Education Secretary Rod Paige says the problem of districts and states "playing games" to avoid accountability for poor teaching and learning in their schools is not yet "under control" and is anticipated with "any big change like this."

"In fact, there's a level of expectation that there will be those that will push the envelope and try to game the system," Mr. Paige said in an interview with The Washington Times, two years after President Bush's education-reform law took effect.

So far, more than half the states have reported a combined 2,513 fewer low-performing schools than they did last year, according to data from initial state reports issued Friday by Education Week. Some states did report a rise in the number of low-performing schools over last year, and some have yet to report.

"The idea is not to be on any list that a school needs improvement," said Rob Weil, director of education issues for the American Federation of Teachers, the nation's second-largest teachers union.

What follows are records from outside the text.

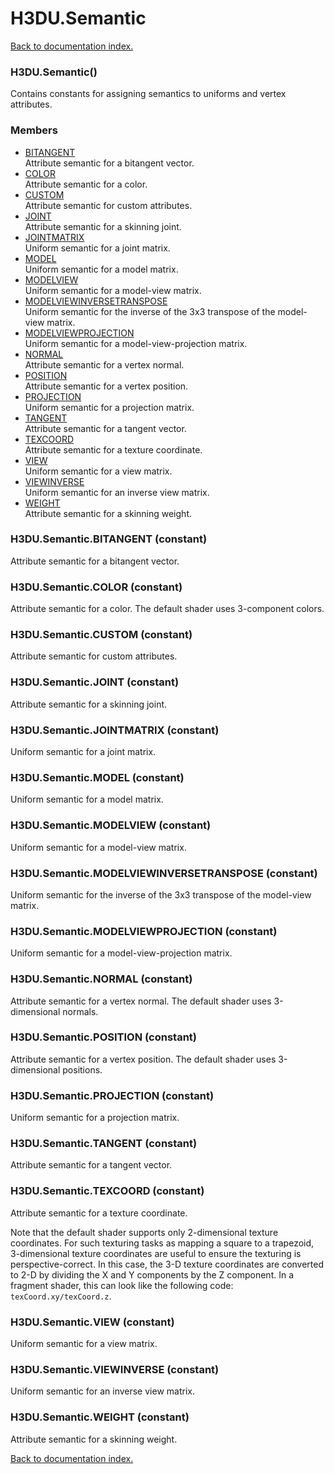 # H3DU.Semantic

[Back to documentation index.](index.md)

<a name='H3DU.Semantic'></a>
### H3DU.Semantic()

Contains constants for assigning semantics
to uniforms and vertex attributes.

### Members

* [BITANGENT](#H3DU.Semantic.BITANGENT)<br>Attribute semantic for a bitangent vector.
* [COLOR](#H3DU.Semantic.COLOR)<br>Attribute semantic for a color.
* [CUSTOM](#H3DU.Semantic.CUSTOM)<br>Attribute semantic for custom attributes.
* [JOINT](#H3DU.Semantic.JOINT)<br>Attribute semantic for a skinning joint.
* [JOINTMATRIX](#H3DU.Semantic.JOINTMATRIX)<br>Uniform semantic for a joint matrix.
* [MODEL](#H3DU.Semantic.MODEL)<br>Uniform semantic for a model matrix.
* [MODELVIEW](#H3DU.Semantic.MODELVIEW)<br>Uniform semantic for a model-view matrix.
* [MODELVIEWINVERSETRANSPOSE](#H3DU.Semantic.MODELVIEWINVERSETRANSPOSE)<br>Uniform semantic for the inverse of the 3x3 transpose of the model-view matrix.
* [MODELVIEWPROJECTION](#H3DU.Semantic.MODELVIEWPROJECTION)<br>Uniform semantic for a model-view-projection matrix.
* [NORMAL](#H3DU.Semantic.NORMAL)<br>Attribute semantic for a vertex normal.
* [POSITION](#H3DU.Semantic.POSITION)<br>Attribute semantic for a vertex position.
* [PROJECTION](#H3DU.Semantic.PROJECTION)<br>Uniform semantic for a projection matrix.
* [TANGENT](#H3DU.Semantic.TANGENT)<br>Attribute semantic for a tangent vector.
* [TEXCOORD](#H3DU.Semantic.TEXCOORD)<br>Attribute semantic for a texture coordinate.
* [VIEW](#H3DU.Semantic.VIEW)<br>Uniform semantic for a view matrix.
* [VIEWINVERSE](#H3DU.Semantic.VIEWINVERSE)<br>Uniform semantic for an inverse view matrix.
* [WEIGHT](#H3DU.Semantic.WEIGHT)<br>Attribute semantic for a skinning weight.

<a name='H3DU.Semantic.BITANGENT'></a>
### H3DU.Semantic.BITANGENT (constant)

Attribute semantic for a bitangent vector.

<a name='H3DU.Semantic.COLOR'></a>
### H3DU.Semantic.COLOR (constant)

Attribute semantic for a color.
The default shader uses 3-component colors.

<a name='H3DU.Semantic.CUSTOM'></a>
### H3DU.Semantic.CUSTOM (constant)

Attribute semantic for custom attributes.

<a name='H3DU.Semantic.JOINT'></a>
### H3DU.Semantic.JOINT (constant)

Attribute semantic for a skinning joint.

<a name='H3DU.Semantic.JOINTMATRIX'></a>
### H3DU.Semantic.JOINTMATRIX (constant)

Uniform semantic for a joint matrix.

<a name='H3DU.Semantic.MODEL'></a>
### H3DU.Semantic.MODEL (constant)

Uniform semantic for a model matrix.

<a name='H3DU.Semantic.MODELVIEW'></a>
### H3DU.Semantic.MODELVIEW (constant)

Uniform semantic for a model-view matrix.

<a name='H3DU.Semantic.MODELVIEWINVERSETRANSPOSE'></a>
### H3DU.Semantic.MODELVIEWINVERSETRANSPOSE (constant)

Uniform semantic for the inverse of the 3x3 transpose of the model-view matrix.

<a name='H3DU.Semantic.MODELVIEWPROJECTION'></a>
### H3DU.Semantic.MODELVIEWPROJECTION (constant)

Uniform semantic for a model-view-projection matrix.

<a name='H3DU.Semantic.NORMAL'></a>
### H3DU.Semantic.NORMAL (constant)

Attribute semantic for a vertex normal.
The default shader uses 3-dimensional normals.

<a name='H3DU.Semantic.POSITION'></a>
### H3DU.Semantic.POSITION (constant)

Attribute semantic for a vertex position.
The default shader uses 3-dimensional positions.

<a name='H3DU.Semantic.PROJECTION'></a>
### H3DU.Semantic.PROJECTION (constant)

Uniform semantic for a projection matrix.

<a name='H3DU.Semantic.TANGENT'></a>
### H3DU.Semantic.TANGENT (constant)

Attribute semantic for a tangent vector.

<a name='H3DU.Semantic.TEXCOORD'></a>
### H3DU.Semantic.TEXCOORD (constant)

Attribute semantic for a texture coordinate.

Note that the default shader supports only 2-dimensional
texture coordinates. For such texturing tasks as mapping
a square to a trapezoid, 3-dimensional texture coordinates
are useful to ensure the texturing is perspective-correct.
In this case, the 3-D texture coordinates are converted
to 2-D by dividing the X and Y components by the Z component.
In a fragment shader, this can look like the following
code: <code>texCoord.xy/texCoord.z</code>.

<a name='H3DU.Semantic.VIEW'></a>
### H3DU.Semantic.VIEW (constant)

Uniform semantic for a view matrix.

<a name='H3DU.Semantic.VIEWINVERSE'></a>
### H3DU.Semantic.VIEWINVERSE (constant)

Uniform semantic for an inverse view matrix.

<a name='H3DU.Semantic.WEIGHT'></a>
### H3DU.Semantic.WEIGHT (constant)

Attribute semantic for a skinning weight.

[Back to documentation index.](index.md)
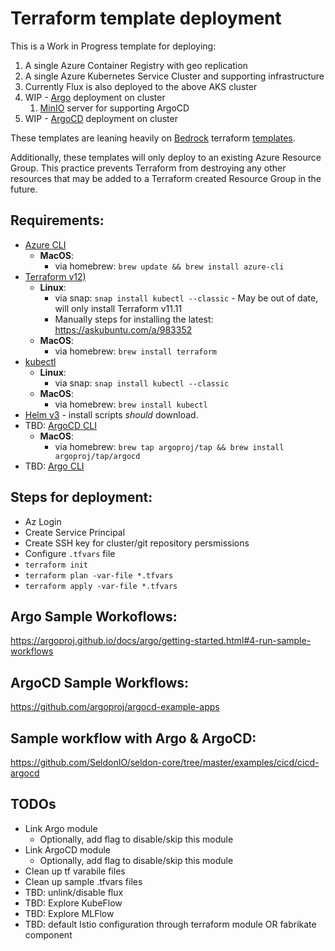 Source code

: # Terraform template deployment

This is a Work in Progress template for deploying:

1. A single Azure Container Registry with geo replication
2. A single Azure Kubernetes Service Cluster and supporting infrastructure
3. Currently Flux is also deployed to the above AKS cluster
4. WIP - [Argo](https://github.com/argoproj/argo) deployment on cluster
   1. [MinIO](https://min.io/) server for supporting ArgoCD
5. WIP - [ArgoCD](https://github.com/argoproj/argo-cd) deployment on cluster

These templates are leaning heavily on [Bedrock](https://github.com/microsoft/bedrock) terraform [templates](https://github.com/microsoft/bedrock/tree/master/cluster). 

Additionally, these templates will only deploy to an existing Azure Resource Group. This practice prevents Terraform from destroying any other resources that may be added to a Terraform created Resource Group in the future.

## Requirements:
- [Azure CLI](https://docs.microsoft.com/en-us/cli/azure/install-azure-cli?view=azure-cli-latest)
  - **MacOS**:
    - via homebrew: `brew update && brew install azure-cli`
- [Terraform v12)](https://www.terraform.io/downloads.html)
  - **Linux**:
    - via snap: `snap install kubectl --classic` - May be out of date, will only install Terraform v11.11
    - Manually steps for installing the latest: https://askubuntu.com/a/983352
  - **MacOS**:
    - via homebrew: `brew install terraform`
- [kubectl](https://kubernetes.io/docs/tasks/tools/install-kubectl/)
  - **Linux**:
    - via snap: `snap install kubectl --classic`
  - **MacOS**:
    - via homebrew: `brew install kubectl`
- [Helm v3](https://helm.sh/) - install scripts _should_ download.
- TBD: [ArgoCD CLI](https://argoproj.github.io/argo-cd/cli_installation/)
  - **MacOS**:
    - via homebrew: `brew tap argoproj/tap && brew install argoproj/tap/argocd`
- TBD: [Argo CLI](https://github.com/argoproj/argo/releases)

## Steps for deployment:
- Az Login
- Create Service Principal
- Create SSH key for cluster/git repository persmissions
- Configure `.tfvars` file
- `terraform init`
- `terraform plan -var-file *.tfvars`
- `terraform apply -var-file *.tfvars`

## Argo Sample Workoflows:
https://argoproj.github.io/docs/argo/getting-started.html#4-run-sample-workflows

## ArgoCD Sample Workflows:
https://github.com/argoproj/argocd-example-apps

## Sample workflow with Argo & ArgoCD:
https://github.com/SeldonIO/seldon-core/tree/master/examples/cicd/cicd-argocd

## TODOs
- Link Argo module
  - Optionally, add flag to disable/skip this module
- Link ArgoCD module
  - Optionally, add flag to disable/skip this module
- Clean up tf varabile files
- Clean up sample .tfvars files
- TBD: unlink/disable flux
- TBD: Explore KubeFlow
- TBD: Explore MLFlow
- TBD: default Istio configuration through terraform module OR fabrikate component
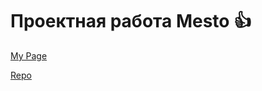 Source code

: # Проектная работа Mesto :+1:

[My Page](https://marochkinvv.github.io/mesto-project-ff/ "Страница проектной работы Mesto на ghpages")

[Repo](https://github.com/marochkinvv/mesto-project-ff.git "Репозиторий проектной работы Mesto") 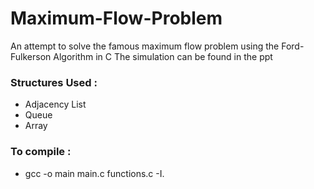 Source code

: # Maximum-Flow-Problem
An attempt to solve the famous maximum flow problem using the Ford-Fulkerson Algorithm in C
The simulation can be found in the ppt 

### Structures Used :
- Adjacency List 
- Queue
- Array

### To compile :
- gcc -o main main.c functions.c -I.
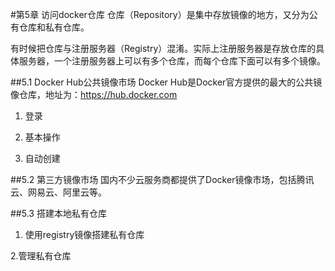 #第5章 访问docker仓库
仓库（Repository）是集中存放镜像的地方，又分为公有仓库和私有仓库。

有时候把仓库与注册服务器（Registry）混淆。实际上注册服务器是存放仓库的具体服务器，一个注册服务器上可以有多个仓库，而每个仓库下面可以有多个镜像。

##5.1 Docker Hub公共镜像市场
Docker Hub是Docker官方提供的最大的公共镜像仓库，地址为：https://hub.docker.com

1. 登录

2. 基本操作

3. 自动创建

##5.2 第三方镜像市场
国内不少云服务商都提供了Docker镜像市场，包括腾讯云、网易云、阿里云等。

##5.3 搭建本地私有仓库
1. 使用registry镜像搭建私有仓库

2.管理私有仓库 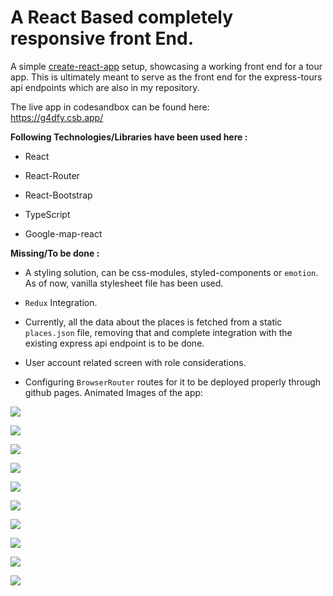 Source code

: A React Based completely responsive front End.
==============================================

A simple [create-react-app](CRA-README.md) setup, showcasing a working front end
for a tour app. This is ultimately meant to serve as the front end for the
express-tours api endpoints which are also in my repository.

The live app in codesandbox can be found here:  
<https://g4dfy.csb.app/>

**Following Technologies/Libraries have been used here :**

-   React

-   React-Router

-   React-Bootstrap

-   TypeScript

-   Google-map-react

**Missing/To be done :**

-   A styling solution, can be css-modules, styled-components or `emotion`. As
    of now, vanilla stylesheet file has been used.

-   `Redux` Integration.

-   Currently, all the data about the places is fetched from a static
    `places.json` file, removing that and complete integration with the existing
    express api endpoint is to be done.

-   User account related screen with role considerations.

-   Configuring `BrowserRouter` routes for it to be deployed properly through
    github pages. Animated Images of the app:

![](media/bd80dd1a8c9cdbbe94300a6de5a08ceb.gif)

![](media/11e74a2671ad92d90459f5813c0653cb.gif)

![](media/bca34fdf973cdc03b2410ea2088abaca.gif)

![](media/d7029d01391a5a26357e4029cb80f08a.gif)

![](media/e36e4a9da0bb34fd4a08a69eeaa60133.gif)

![](media/876d63fd873f6cf4334b95542e1b76ee.gif)

![](media/0cdfcdc9f2e1bfda6b0fe353a26133e3.gif)

![](media/5630172ecb4e97c86317162ff9bc2c5d.gif)

![](media/1a03af8db4f98876039d7f54a2beaedd.gif)

![](media/f0241d7ee6893e4f7999139dd7f2a185.png)
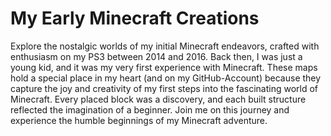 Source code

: # My Early Minecraft Creations

Explore the nostalgic worlds of my initial Minecraft endeavors, crafted with enthusiasm on my PS3 between 2014 and 2016. Back then, I was just a young kid, and it was my very first experience with Minecraft. These maps hold a special place in my heart (and on my GitHub-Account) because they capture the joy and creativity of my first steps into the fascinating world of Minecraft. Every placed block was a discovery, and each built structure reflected the imagination of a beginner. Join me on this journey and experience the humble beginnings of my Minecraft adventure. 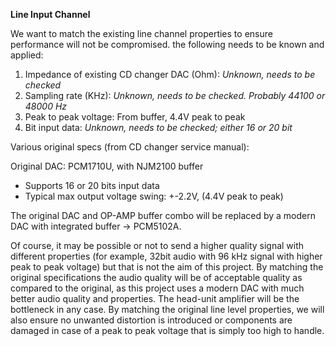 **Line Input Channel**

We want to match the existing line channel properties to ensure performance will not be compromised. the following needs to be known and applied:
1. Impedance of existing CD changer DAC (Ohm):   _Unknown, needs to be checked_
2. Sampling rate (KHz):  _Unknown, needs to be checked. Probably 44100 or 48000 Hz_
3. Peak to peak voltage:  From buffer, 4.4V peak to peak
4. Bit input data:  _Unknown, needs to be checked; either 16 or 20 bit_

Various original specs (from CD changer service manual):

Original DAC: PCM1710U, with NJM2100 buffer
- Supports 16 or 20 bits input data
- Typical max output voltage swing: +-2.2V, (4.4V peak to peak)

The original DAC and OP-AMP buffer combo will be replaced by a modern DAC with integrated buffer -> PCM5102A.

Of course, it may be possible or not to send a higher quality signal with different properties (for example, 32bit audio with 96 kHz signal with higher peak to peak voltage) but that is not the aim of this project.
By matching the original specifications the audio quality will be of acceptable quality as compared to the original, as this project uses a modern DAC with much better audio quality and properties. The head-unit amplifier will be the bottleneck in any case. By matching the original line level properties, we will also ensure no unwanted distortion is introduced or components are damaged in case of a peak to peak voltage that is simply too high to handle.
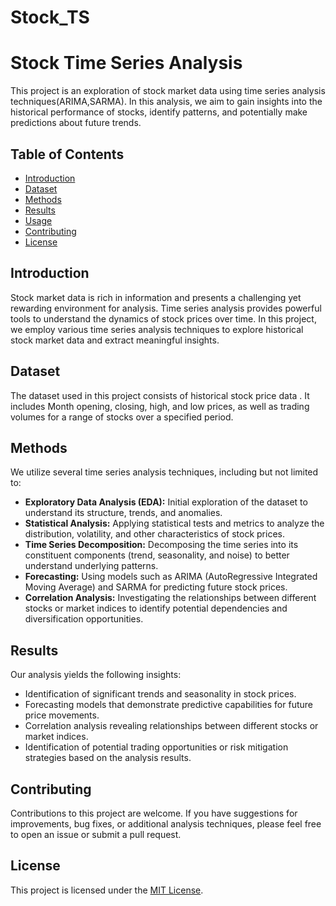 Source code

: # Stock_TS
# Stock Time Series Analysis
This project is an exploration of stock market data using time series analysis techniques(ARIMA,SARMA). In this analysis, we aim to gain insights into the historical performance of stocks, identify patterns, and potentially make predictions about future trends.

## Table of Contents

- [Introduction](#introduction)
- [Dataset](#dataset)
- [Methods](#methods)
- [Results](#results)
- [Usage](#usage)
- [Contributing](#contributing)
- [License](#license)

## Introduction

Stock market data is rich in information and presents a challenging yet rewarding environment for analysis. Time series analysis provides powerful tools to understand the dynamics of stock prices over time. In this project, we employ various time series analysis techniques to explore historical stock market data and extract meaningful insights.

## Dataset

The dataset used in this project consists of historical stock price data . It includes Month opening, closing, high, and low prices, as well as trading volumes for a range of stocks over a specified period.

## Methods

We utilize several time series analysis techniques, including but not limited to:

- **Exploratory Data Analysis (EDA):** Initial exploration of the dataset to understand its structure, trends, and anomalies.
- **Statistical Analysis:** Applying statistical tests and metrics to analyze the distribution, volatility, and other characteristics of stock prices.
- **Time Series Decomposition:** Decomposing the time series into its constituent components (trend, seasonality, and noise) to better understand underlying patterns.
- **Forecasting:** Using models such as ARIMA (AutoRegressive Integrated Moving Average) and SARMA for predicting future stock prices.
- **Correlation Analysis:** Investigating the relationships between different stocks or market indices to identify potential dependencies and diversification opportunities.

## Results

Our analysis yields the following insights:

- Identification of significant trends and seasonality in stock prices.
- Forecasting models that demonstrate predictive capabilities for future price movements.
- Correlation analysis revealing relationships between different stocks or market indices.
- Identification of potential trading opportunities or risk mitigation strategies based on the analysis results.



## Contributing

Contributions to this project are welcome. If you have suggestions for improvements, bug fixes, or additional analysis techniques, please feel free to open an issue or submit a pull request.

## License

This project is licensed under the [MIT License](LICENSE).
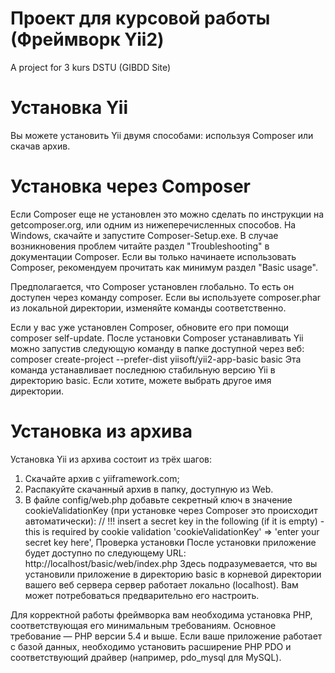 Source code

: # Проект для курсовой работы (Фреймворк Yii2)
A project for 3 kurs DSTU (GIBDD Site)

# Установка Yii
Вы можете установить Yii двумя способами: используя Composer или скачав архив. 

# Установка через Composer
Если Composer еще не установлен это можно сделать по инструкции на getcomposer.org, или одним из нижеперечисленных способов. 
На Windows, скачайте и запустите Composer-Setup.exe.
В случае возникновения проблем читайте раздел "Troubleshooting" в документации Composer. Если вы только начинаете использовать Composer, рекомендуем прочитать как минимум раздел "Basic usage".

Предполагается, что Composer установлен глобально. То есть он доступен через команду composer. Если вы используете composer.phar из локальной директории, изменяйте команды соответственно.

Если у вас уже установлен Composer, обновите его при помощи composer self-update.
После установки Composer устанавливать Yii можно запустив следующую команду в папке доступной через веб:
composer create-project --prefer-dist yiisoft/yii2-app-basic basic
Эта команда устанавливает последнюю стабильную версию Yii в директорию basic. Если хотите, можете выбрать другое имя директории.

# Установка из архива
Установка Yii из архива состоит из трёх шагов:
1.	Скачайте архив с yiiframework.com;
2.	Распакуйте скачанный архив в папку, доступную из Web.
3.	В файле config/web.php добавьте секретный ключ в значение cookieValidationKey (при установке через Composer это происходит автоматически):
// !!! insert a secret key in the following (if it is empty) - this is required by cookie validation
'cookieValidationKey' => 'enter your secret key here',
Проверка установки
После установки приложение будет доступно по следующему URL:
http://localhost/basic/web/index.php
Здесь подразумевается, что вы установили приложение в директорию basic в корневой директории вашего веб сервера сервер работает локально (localhost). Вам может потребоваться предварительно его настроить.

Для корректной работы фреймворка вам необходима установка PHP, соответствующая его минимальным требованиям. Основное требование — PHP версии 5.4 и выше. Если ваше приложение работает с базой данных, необходимо установить расширение PHP PDO и соответствующий драйвер (например, pdo_mysql для MySQL).
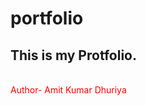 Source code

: # portfolio
<h2>This is my Protfolio.</h2><br/>
<span style="color:red;">Author- Amit Kumar Dhuriya</span>

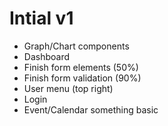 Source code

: # Intial v1

- Graph/Chart components
- Dashboard
- Finish form elements (50%)
- Finish form validation (90%)
- User menu (top right)
- Login
- Event/Calendar something basic

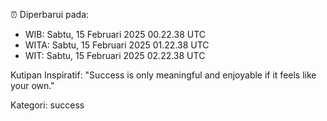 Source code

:⏰ Diperbarui pada:
- WIB: Sabtu, 15 Februari 2025 00.22.38 UTC
- WITA: Sabtu, 15 Februari 2025 01.22.38 UTC
- WIT: Sabtu, 15 Februari 2025 02.22.38 UTC

Kutipan Inspiratif:
"Success is only meaningful and enjoyable if it feels like your own."


Kategori: success


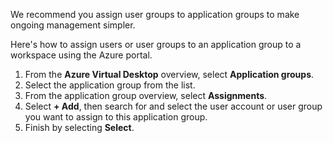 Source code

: We recommend you assign user groups to application groups to make ongoing management simpler.

Here's how to assign users or user groups to an application group to a workspace using the Azure portal.

1.  From the **Azure Virtual Desktop** overview, select **Application groups**.
2.  Select the application group from the list.
3.  From the application group overview, select **Assignments**.
4.  Select **+ Add**, then search for and select the user account or user group you want to assign to this application group.
5.  Finish by selecting **Select**.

But Mr. Weil said because standards are stiffening, the number of low-performing schools should be going up, not down, in the second year of the 12-year duration of the law.

"The number of schools on the list will go up significantly because, under the law, the bar schools have to reach now will go up," Mr. Weil said. "So the schools that were on the margin will have to reach that bar, or they will be added to the list."

States thus far have listed 5,200 schools as low-performing, from among the 91,380 public elementary and secondary schools nationally -- 40 percent fewer than the department's 2002 listing of 8,652 schools needing improvement.